INSTRUCTIONS TO FOLLOW
Where in the data below does the word "numbers" appear? Copy each line that holds it.

[Collection entries]
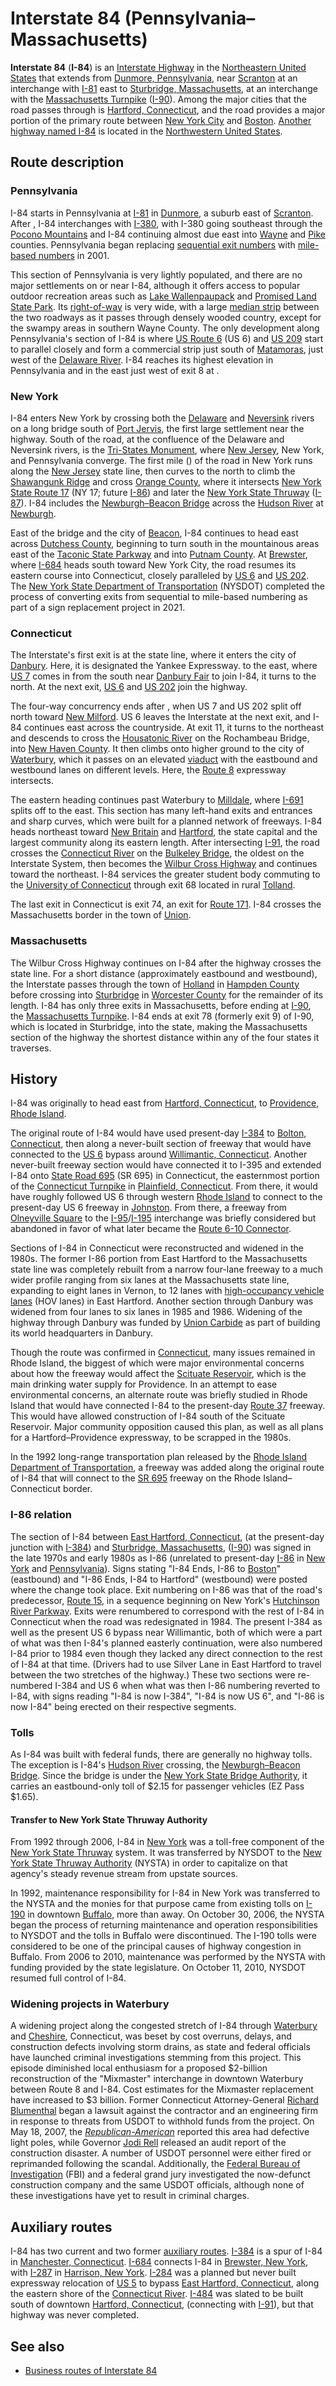 # Interstate 84 (Pennsylvania–Massachusetts)

**Interstate 84** (**I-84**) is an [Interstate
Highway](Interstate_Highway_System "wikilink") in the [Northeastern
United States](Northeastern_United_States "wikilink") that extends from
[Dunmore, Pennsylvania](Dunmore,_Pennsylvania "wikilink"), near
[Scranton](Scranton,_Pennsylvania "wikilink") at an interchange with
[I-81](Interstate_81 "wikilink") east to [Sturbridge,
Massachusetts](Sturbridge,_Massachusetts "wikilink"), at an interchange
with the [Massachusetts Turnpike](Massachusetts_Turnpike "wikilink")
([I-90](Interstate_90 "wikilink")). Among the major cities that the road
passes through is [Hartford,
Connecticut](Hartford,_Connecticut "wikilink"), and the road provides a
major portion of the primary route between [New York
City](New_York_City "wikilink") and [Boston](Boston "wikilink").
[Another highway named I-84](Interstate_84_(Oregon–Utah) "wikilink") is
located in the [Northwestern United
States](Northwestern_United_States "wikilink").

## Route description

### Pennsylvania

I-84 starts in Pennsylvania at [I-81](Interstate_81 "wikilink") in
[Dunmore](Dunmore,_Pennsylvania "wikilink"), a suburb east of
[Scranton](Scranton,_Pennsylvania "wikilink"). After , I-84 interchanges
with [I-380](Interstate_380_(Pennsylvania) "wikilink"), with I-380 going
southeast through the [Pocono Mountains](Pocono_Mountains "wikilink")
and I-84 continuing almost due east into
[Wayne](Wayne_County,_Pennsylvania "wikilink") and
[Pike](Pike_County,_Pennsylvania "wikilink") counties. Pennsylvania
began replacing [sequential exit
numbers](Sequential_exit_numbering "wikilink") with [mile-based
numbers](Mile-based_exit_numbering "wikilink") in 2001.

This section of Pennsylvania is very lightly populated, and there are no
major settlements on or near I-84, although it offers access to popular
outdoor recreation areas such as [Lake
Wallenpaupack](Lake_Wallenpaupack "wikilink") and [Promised Land State
Park](Promised_Land_State_Park "wikilink"). Its
[right-of-way](Right-of-way_(transportation) "wikilink") is very wide,
with a large [median strip](median_strip "wikilink") between the two
roadways as it passes through densely wooded country, except for the
swampy areas in southern Wayne County. The only development along
Pennsylvania's section of I-84 is where [US
Route 6](U.S._Route_6_in_Pennsylvania "wikilink") (US 6) and
[US 209](U.S._Route_209 "wikilink") start to parallel closely and form a
commercial strip just south of
[Matamoras](Matamoras,_Pennsylvania "wikilink"), just west of the
[Delaware River](Delaware_River "wikilink"). I-84 reaches its highest
elevation in Pennsylvania and in the east just west of exit 8 at .

### New York

I-84 enters New York by crossing both the
[Delaware](Delaware_River "wikilink") and
[Neversink](Neversink_River "wikilink") rivers on a long bridge south of
[Port Jervis](Port_Jervis,_New_York "wikilink"), the first large
settlement near the highway. South of the road, at the confluence of the
Delaware and Neversink rivers, is the [Tri-States
Monument](Tri-States_Monument "wikilink"), where [New
Jersey](New_Jersey "wikilink"), New York, and Pennsylvania converge.
The first mile () of the road in New York runs along the [New
Jersey](New_Jersey "wikilink") state line, then curves to the north to
climb the [Shawangunk Ridge](Shawangunk_Ridge "wikilink") and cross
[Orange County](Orange_County,_New_York "wikilink"), where it intersects
[New York State Route 17](New_York_State_Route_17 "wikilink") (NY 17;
future [I-86](Interstate_86_(Pennsylvania–New_York) "wikilink")) and
later the [New York State Thruway](New_York_State_Thruway "wikilink")
([I-87](Interstate_87_(New_York) "wikilink")). I-84 includes the
[Newburgh–Beacon Bridge](Newburgh–Beacon_Bridge "wikilink") across the
[Hudson River](Hudson_River "wikilink") at
[Newburgh](Newburgh,_New_York "wikilink").

East of the bridge and the city of
[Beacon](Beacon,_New_York "wikilink"), I-84 continues to head east
across [Dutchess County](Dutchess_County,_New_York "wikilink"),
beginning to turn south in the mountainous areas east of the [Taconic
State Parkway](Taconic_State_Parkway "wikilink") and into [Putnam
County](Putnam_County,_New_York "wikilink"). At
[Brewster](Brewster,_New_York "wikilink"), where
[I-684](Interstate_684 "wikilink") heads south toward New York City, the
road resumes its eastern course into Connecticut, closely paralleled by
[US 6](U.S._Route_6_in_New_York "wikilink") and
[US 202](U.S._Route_202_in_New_York "wikilink"). The [New York State
Department of
Transportation](New_York_State_Department_of_Transportation "wikilink")
(NYSDOT) completed the process of converting exits from sequential to
mile-based numbering as part of a sign replacement project in 2021.

### Connecticut

The Interstate's first exit is at the state line, where it enters the
city of [Danbury](Danbury,_Connecticut "wikilink"). Here, it is
designated the Yankee Expressway. to the east, where
[US 7](U.S._Route_7_in_Connecticut "wikilink") comes in from the south
near [Danbury Fair](Danbury_Fair_(shopping_mall) "wikilink") to join
I-84, it turns to the north. At the next exit,
[US 6](U.S._Route_6_in_Connecticut "wikilink") and
[US 202](U.S._Route_202_in_Connecticut "wikilink") join the highway.

The four-way concurrency ends after , when US 7 and US 202 split off
north toward [New Milford](New_Milford,_Connecticut "wikilink"). US 6
leaves the Interstate at the next exit, and I-84 continues east across
the countryside. At exit 11, it turns to the northeast and descends to
cross the [Housatonic River](Housatonic_River "wikilink") on the
Rochambeau Bridge, into [New Haven
County](New_Haven_County,_Connecticut "wikilink"). It then climbs onto
higher ground to the city of
[Waterbury](Waterbury,_Connecticut "wikilink"), which it passes on an
elevated [viaduct](viaduct "wikilink") with the eastbound and westbound
lanes on different levels. Here, the
[Route 8](Connecticut_Route_8 "wikilink") expressway intersects.

The eastern heading continues past Waterbury to
[Milldale](Milldale_(Southington) "wikilink"), where
[I-691](Interstate_691 "wikilink") splits off to the east. This section
has many left-hand exits and entrances and sharp curves, which were
built for a planned network of freeways. I-84 heads northeast toward
[New Britain](New_Britain,_Connecticut "wikilink") and
[Hartford](Hartford,_Connecticut "wikilink"), the state capital and the
largest community along its eastern length. After intersecting
[I-91](Interstate_91 "wikilink"), the road crosses the [Connecticut
River](Connecticut_River "wikilink") on the [Bulkeley
Bridge](Bulkeley_Bridge "wikilink"), the oldest on the Interstate
System, then becomes the [Wilbur Cross
Highway](Wilbur_Cross_Highway "wikilink") and continues toward the
northeast. I-84 services the greater student body commuting to the
[University of Connecticut](University_of_Connecticut "wikilink")
through exit 68 located in rural
[Tolland](Tolland,_Connecticut "wikilink").

The last exit in Connecticut is exit 74, an exit for
[Route 171](Connecticut_Route_171 "wikilink"). I-84 crosses the
Massachusetts border in the town of
[Union](Union,_Connecticut "wikilink").

### Massachusetts

The Wilbur Cross Highway continues on I-84 after the highway crosses the
state line. For a short distance (approximately eastbound and
westbound), the Interstate passes through the town of
[Holland](Holland,_Massachusetts "wikilink") in [Hampden
County](Hampden_County,_Massachusetts "wikilink") before crossing into
[Sturbridge](Sturbridge,_Massachusetts "wikilink") in [Worcester
County](Worcester_County,_Massachusetts "wikilink") for the remainder of
its length. I-84 has only three exits in Massachusetts, before ending at
[I-90](Interstate_90 "wikilink"), the [Massachusetts
Turnpike](Massachusetts_Turnpike "wikilink"). I-84 ends at exit 78
(formerly exit 9) of I-90, which is located in Sturbridge, into the
state, making the Massachusetts section of the highway the shortest
distance within any of the four states it traverses.

## History

I-84 was originally to head east from [Hartford,
Connecticut](Hartford,_Connecticut "wikilink"), to [Providence, Rhode
Island](Providence,_Rhode_Island "wikilink").

The original route of I-84 would have used present-day
[I-384](Interstate_384 "wikilink") to [Bolton,
Connecticut](Bolton,_Connecticut "wikilink"), then along a never-built
section of freeway that would have connected to the
[US 6](U.S._Route_6 "wikilink") bypass around [Willimantic,
Connecticut](Willimantic,_Connecticut "wikilink"). Another never-built
freeway section would have connected it to I-395 and extended I-84 onto
[State Road 695](State_Road_695_(Connecticut) "wikilink") (SR 695) in
Connecticut, the easternmost portion of the [Connecticut
Turnpike](Connecticut_Turnpike "wikilink") in [Plainfield,
Connecticut](Plainfield,_Connecticut "wikilink"). From there, it would
have roughly followed US 6 through western [Rhode
Island](Rhode_Island "wikilink") to connect to the present-day US 6
freeway in [Johnston](Johnston,_Rhode_Island "wikilink"). From there, a
freeway from [Olneyville Square](Olneyville_Square "wikilink") to the
[I-95](Interstate_95 "wikilink")/[I-195](Interstate_195_(Rhode_Island–Massachusetts) "wikilink")
interchange was briefly considered but abandoned in favor of what later
became the [Route 6-10 Connector](Route_6-10_Connector "wikilink").

Sections of I-84 in Connecticut were reconstructed and widened in the
1980s. The former I-86 portion from East Hartford to the Massachusetts
state line was completely rebuilt from a narrow four-lane freeway to a
much wider profile ranging from six lanes at the Massachusetts state
line, expanding to eight lanes in Vernon, to 12 lanes with
[high-occupancy vehicle lanes](high-occupancy_vehicle_lane "wikilink")
(HOV lanes) in East Hartford. Another section through Danbury was
widened from four lanes to six lanes in 1985 and 1986. Widening of the
highway through Danbury was funded by [Union
Carbide](Union_Carbide "wikilink") as part of building its world
headquarters in Danbury.

Though the route was confirmed in [Connecticut](Connecticut "wikilink"),
many issues remained in Rhode Island, the biggest of which were major
environmental concerns about how the freeway would affect the [Scituate
Reservoir](Scituate_Reservoir "wikilink"), which is the main drinking
water supply for Providence. In an attempt to ease environmental
concerns, an alternate route was briefly studied in Rhode Island that
would have connected I-84 to the present-day
[Route 37](Route_37_(Rhode_Island) "wikilink") freeway. This would have
allowed construction of I-84 south of the Scituate Reservoir. Major
community opposition caused this plan, as well as all plans for a
Hartford–Providence expressway, to be scrapped in the 1980s.

In the 1992 long-range transportation plan released by the [Rhode Island
Department of
Transportation](Rhode_Island_Department_of_Transportation "wikilink"), a
freeway was added along the original route of I-84 that will connect to
the [SR 695](State_Road_695_(Connecticut) "wikilink") freeway on the
Rhode Island–Connecticut border.

### I-86 relation

The section of I-84 between [East Hartford,
Connecticut](East_Hartford,_Connecticut "wikilink"), (at the present-day
junction with [I-384](Interstate_384 "wikilink")) and [Sturbridge,
Massachusetts](Sturbridge,_Massachusetts "wikilink"),
([I-90](Interstate_90 "wikilink")) was signed in the late 1970s and
early 1980s as I-86 (unrelated to present-day
[I-86](Interstate_86_(Pennsylvania–New_York) "wikilink") in [New
York](New_York_(state) "wikilink") and
[Pennsylvania](Pennsylvania "wikilink")). Signs stating "I-84 Ends, I-86
to [Boston](Boston "wikilink")" (eastbound) and "I-86 Ends, I-84 to
Hartford" (westbound) were posted where the change took place. Exit
numbering on I-86 was that of the road's predecessor,
[Route 15](Connecticut_Route_15 "wikilink"), in a sequence beginning on
New York's [Hutchinson River
Parkway](Hutchinson_River_Parkway "wikilink"). Exits were renumbered to
correspond with the rest of I-84 in Connecticut when the road was
redesignated in 1984. The present I-384 as well as the present US 6
bypass near Willimantic, both of which were a part of what was then
I-84's planned easterly continuation, were also numbered I-84 prior to
1984 even though they lacked any direct connection to the rest of I-84
at that time. (Drivers had to use Silver Lane in East Hartford to travel
between the two stretches of the highway.) These two sections were
re-numbered I-384 and US 6 when what was then I-86 numbering reverted to
I-84, with signs reading "I-84 is now I-384", "I-84 is now US 6", and
"I-86 is now I-84" being erected on their respective segments.

### Tolls

As I-84 was built with federal funds, there are generally no highway
tolls. The exception is I-84's [Hudson River](Hudson_River "wikilink")
crossing, the [Newburgh–Beacon
Bridge](Newburgh–Beacon_Bridge "wikilink"). Since the bridge is under
the [New York State Bridge
Authority](New_York_State_Bridge_Authority "wikilink"), it carries an
eastbound-only toll of $2.15 for passenger vehicles (EZ Pass $1.65).

#### Transfer to New York State Thruway Authority

From 1992 through 2006, I-84 in [New York](New_York_(state) "wikilink")
was a toll-free component of the [New York State
Thruway](New_York_State_Thruway "wikilink") system. It was transferred
by NYSDOT to the [New York State Thruway
Authority](New_York_State_Thruway_Authority "wikilink") (NYSTA) in order
to capitalize on that agency's steady revenue stream from upstate
sources.

In 1992, maintenance responsibility for I-84 in New York was transferred
to the NYSTA and the monies for that purpose came from existing tolls on
[I-190](Interstate_190_(New_York) "wikilink") in downtown
[Buffalo](Buffalo,_New_York "wikilink"), more than away. On October 30,
2006, the NYSTA began the process of returning maintenance and operation
responsibilities to NYSDOT and the tolls in Buffalo were discontinued.
The I-190 tolls were considered to be one of the principal causes of
highway congestion in Buffalo. From 2006 to 2010, maintenance was
performed by the NYSTA with funding provided by the state legislature.
On October 11, 2010, NYSDOT resumed full control of I-84.

### Widening projects in Waterbury

A widening project along the congested stretch of I-84 through
[Waterbury](Waterbury,_Connecticut "wikilink") and
[Cheshire](Cheshire,_Connecticut "wikilink"), Connecticut, was beset by
cost overruns, delays, and construction defects involving storm
drains, as state and federal officials have launched criminal
investigations stemming from this project. This episode diminished local
enthusiasm for a proposed $2-billion reconstruction of the "Mixmaster"
interchange in downtown Waterbury between Route 8 and I-84. Cost
estimates for the Mixmaster replacement have increased to $3 billion.
Former Connecticut Attorney-General [Richard
Blumenthal](Richard_Blumenthal "wikilink") began a lawsuit against the
contractor and an engineering firm in response to threats from USDOT to
withhold funds from the project. On May 18, 2007, the
*[Republican-American](Republican-American "wikilink")* reported this
area had defective light poles, while Governor [Jodi
Rell](Jodi_Rell "wikilink") released an audit report of the construction
disaster. A number of USDOT personnel were either fired or
reprimanded following the scandal. Additionally, the [Federal Bureau of
Investigation](Federal_Bureau_of_Investigation "wikilink") (FBI) and a
federal grand jury investigated the now-defunct construction company and
the same USDOT officials, although none of these investigations have yet
to result in criminal charges.

## Auxiliary routes

I-84 has two current and two former [auxiliary
routes](List_of_auxiliary_Interstate_Highways "wikilink").
[I-384](Interstate_384 "wikilink") is a spur of I-84 in [Manchester,
Connecticut](Manchester,_Connecticut "wikilink").
[I-684](Interstate_684 "wikilink") connects I-84 in [Brewster, New
York](Brewster,_New_York "wikilink"), with
[I-287](Interstate_287 "wikilink") in [Harrison, New
York](Harrison,_New_York "wikilink"). [I-284](Interstate_284 "wikilink")
was a planned but never built expressway relocation of
[US 5](U.S._Route_5_in_Connecticut "wikilink") to bypass [East Hartford,
Connecticut](East_Hartford,_Connecticut "wikilink"), along the eastern
shore of the [Connecticut River](Connecticut_River "wikilink").
[I-484](Interstate_484 "wikilink") was slated to be built south of
downtown [Hartford, Connecticut](Hartford,_Connecticut "wikilink"),
(connecting with [I-91](Interstate_91 "wikilink")), but that highway was
never completed.

## See also

-   [Business routes of Interstate
    84](Business_routes_of_Interstate_84 "wikilink")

WORKED SOLUTION
numbers](Sequential_exit_numbering "wikilink") with [mile-based
numbers](Mile-based_exit_numbering "wikilink") in 2001.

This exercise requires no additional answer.